It is convenient to look at what other –non-legal– normativities can contribute or say on this matter, shedding light on possibilities and demands without and within the international legal framework itself that we may have been overlooking the whole time, due to how our gaze has been clouded by perceptions based on different logics and intra-systemic biases and habits, ignoring the full implications and demands that erga omnes obligations draw attention to.

3. Human solidarity and responsibilities through the catalyst of erga omnes attitudes

The analysis of the Danzig case has made it clear that it is possible to deduce logics of international law applicable across different subjects that are applicable in different components of the system. Indeed, I have explored how identifying the way in which international law may start treating as subjects entities that it had not so treated before, insofar as the sources of international law make room for creating standards addressing them if there are no normative and factual impossibilities, teaches us about a fundamental aspect of international law: that one must be open to admitting the recognition of something hitherto unidentified as to what international law can do –or implicitly governs somehow already. Therefore, the first time erga omnes obligations were mentioned by the ICJ is not necessarily the moment when those obligations acquired all of a sudden that character or emerged. The decision may have simply –as I argue it did– recognized an existing reality. The Court in fact referred to the dynamic and content of norms that were present in the system and already had the features of what it simply went on to describe with the new nomenclature.

In this section, I will at the outset start by looking at another argument that sheds light on a logic that is applicable elsewhere. Specifically, at how availing oneself or not of the possibilities permitted by the law –which is not a binary of prohibiting and requiring, I insist— may end up being tolerated by the legal system while being required under other normativities, such as morals, ethics, or prudence.

Discussions of how obeying legal commands can end up being immoral have long been commented, as both the arts –e.g., in the Antigone play— and civil disobedience discussions make clear (Carrillo-Santarelli, 2023, pp. 14, 20, 37). But the latter is just one of the types of warranted defiance against the law that is pertinent under some circumstances. Hershovitz argues, for instance, that some laws can be morally evil, either warranting urgent reform and resistance; or civil disobedience –accepting the legal consequences of infringement when the regulations do both good and bad, with this type of disobedience “reconciling that tension” (2023, p. 141).

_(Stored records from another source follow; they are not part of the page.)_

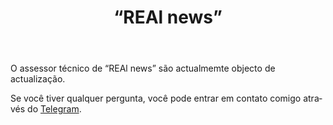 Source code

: ﻿---
layout: post-ea

group: Сonselheiro técnico
title: '“REAl news”'
meta: REAl news
logo: real_news.svg
order: 5

category: ea

og: img/og-real-news.jpg

lang: pt
ref: real_news
---

O assessor técnico de “REAl news” são actualmemte objecto de actualização.

Se você tiver qualquer pergunta, você pode entrar em contato comigo através do <a href="https://t.me/chutkoy" target="_blank">Telegram</a>. 
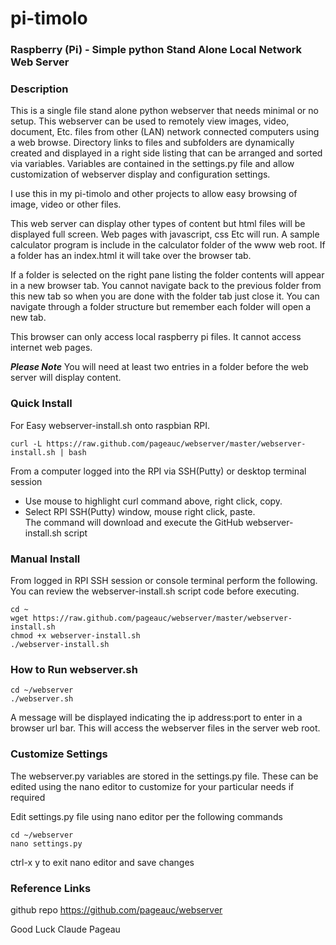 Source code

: # pi-timolo
### Raspberry (Pi) - Simple python Stand Alone Local Network Web Server 

### Description
This is a single file stand alone python webserver that needs minimal or no setup. 
This webserver can be used to remotely view images, video, document, Etc. files
from other (LAN) network connected computers using a web browse. Directory links 
to files and subfolders are dynamically created and displayed in a right side 
listing that can be arranged and sorted via variables. Variables are contained 
in the settings.py file and allow customization of webserver display and configuration settings.

I use this in my pi-timolo and other projects
to allow easy browsing of image, video or other files.  

This web server can display other types of content
but html files will be displayed full screen.
Web pages with javascript, css Etc will run. A sample calculator program is 
include in the calculator folder of the www web root. 
If a folder has an index.html it will take over 
the browser tab. 

If a folder is selected on the right pane listing
the folder contents will appear in a new browser tab.
You cannot navigate back to the previous folder from
this new tab so when you are done with the folder
tab just close it.  You can navigate through a
folder structure but remember each folder will
open a new tab.	 

This browser can only access local raspberry pi
files. It cannot access internet web pages.

***Please Note***
You will need at least two entries in a folder
before the web server will display content.
 
### Quick Install
For Easy webserver-install.sh onto raspbian RPI. 

    curl -L https://raw.github.com/pageauc/webserver/master/webserver-install.sh | bash

From a computer logged into the RPI via SSH(Putty) or desktop terminal session  
* Use mouse to highlight curl command above, right click, copy.  
* Select RPI SSH(Putty) window, mouse right click, paste.   
The command will download and execute the GitHub webserver-install.sh script   
    
### Manual Install   
From logged in RPI SSH session or console terminal perform the following. You can review
the webserver-install.sh script code before executing.

    cd ~
    wget https://raw.github.com/pageauc/webserver/master/webserver-install.sh
    chmod +x webserver-install.sh
    ./webserver-install.sh
    
### How to Run webserver.sh
    
    cd ~/webserver
    ./webserver.sh   

A message will be displayed indicating the ip address:port to enter in
a browser url bar.  This will access the webserver files in the server web root.
    
### Customize Settings

The webserver.py variables are stored in the settings.py file.  These can be
edited using the nano editor to customize for your particular needs if required
   
Edit settings.py file using nano editor per the following commands

    cd ~/webserver
    nano settings.py

ctrl-x y to exit nano editor and save changes
    
### Reference Links  
github repo https://github.com/pageauc/webserver 
 
Good Luck
Claude Pageau 
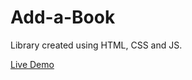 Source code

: # Add-a-Book
Library created using HTML, CSS and JS.

[Live Demo](https://mertt11.github.io/Add-a-Book/)
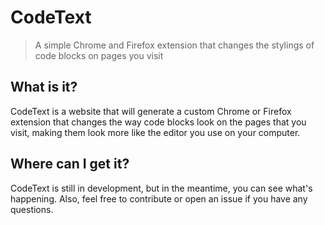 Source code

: # CodeText
> A simple Chrome and Firefox extension that changes the stylings of code blocks on pages you visit

## What is it?
CodeText is a website that will generate a custom Chrome or Firefox extension that changes the way code blocks look on the pages that you visit, making them look more like the editor you use on your computer.


## Where can I get it?
CodeText is still in development, but in the meantime, you can see what's happening. Also, feel free to contribute or open an issue if you have any questions.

Additionally, apart from cases in which legal obligations contradict other normativities, there are, firstly, circumstances in which doing what it permits is wrong under them. Think of IHL, which permits certain lethal conduct to have some deleterious effects on civilians if stringent conditions are satisfied –which is not to say that they will always be met, and what one often sees as ‘justifications’ are simple ploys or misinterpretations that try to provide legal cover to blatant breaches of the law (I refer to this as scenario number one).

Furthermore, apart from the possibility of there being a direct contradiction between law and ethics −or law and prudence−, it is also possible to identify a second scenario with circumstances under which failing to do something that the law permits the moral agent to do will be wrong from the perspective of other normativities. This is a third and different hypothesis from the ones in which it is required to engage in a problematic conduct or in which doing something it permits is reprehensible-.

Altogether, doing what the law permits is not always the right thing to do from the perspective of prudential judgments −e.g., considering the importance of not sowing the seeds of future conflict or of not affecting peace talks−, virtues −e.g., having solidarity towards all, not engaging in cruelty, acting otherwise in ways that are required by social beings with empathy who witness tremendous suffering of others or the obliteration of populations or ecosystems−, or deontological considerations as to universalizable maxims. It may well be that doing that and taking advantage of the permit will seriously affect and hurt innocents, children included. Hence, engaging in the questionable but legally authorized conduct will be immoral and/or otherwise inappropriate. Legal positivism supports this contention, considering how it acknowledges that the law and morality, along with other normativities, are different and autonomous orders and systems (Kelsen, 1982, pp. 71, 131-132, 243, 331).

The preceding considerations have been presented one way or the other by authors such as Schwarz and Renic (2024), who have argued –when it comes to the first type of scenario– that:

Analysis of this acceleration of violence has mostly oscillated between two poles of instrumentalism: the strategic utility of Israel’s moves and countermoves, and the legality of the attacks under international law. While both have their place and importance, neither are sufficient for the present moment. Prudential and legal-based analysis has occluded the significance and urgency of grappling with the basic morality of this crisis…Strip away enough morality and the law collapses, no longer able to hold and sustain its shape on account of its technicity, or instrumentality alone…the law can never be, and must never become, a stand in for moral reasoning.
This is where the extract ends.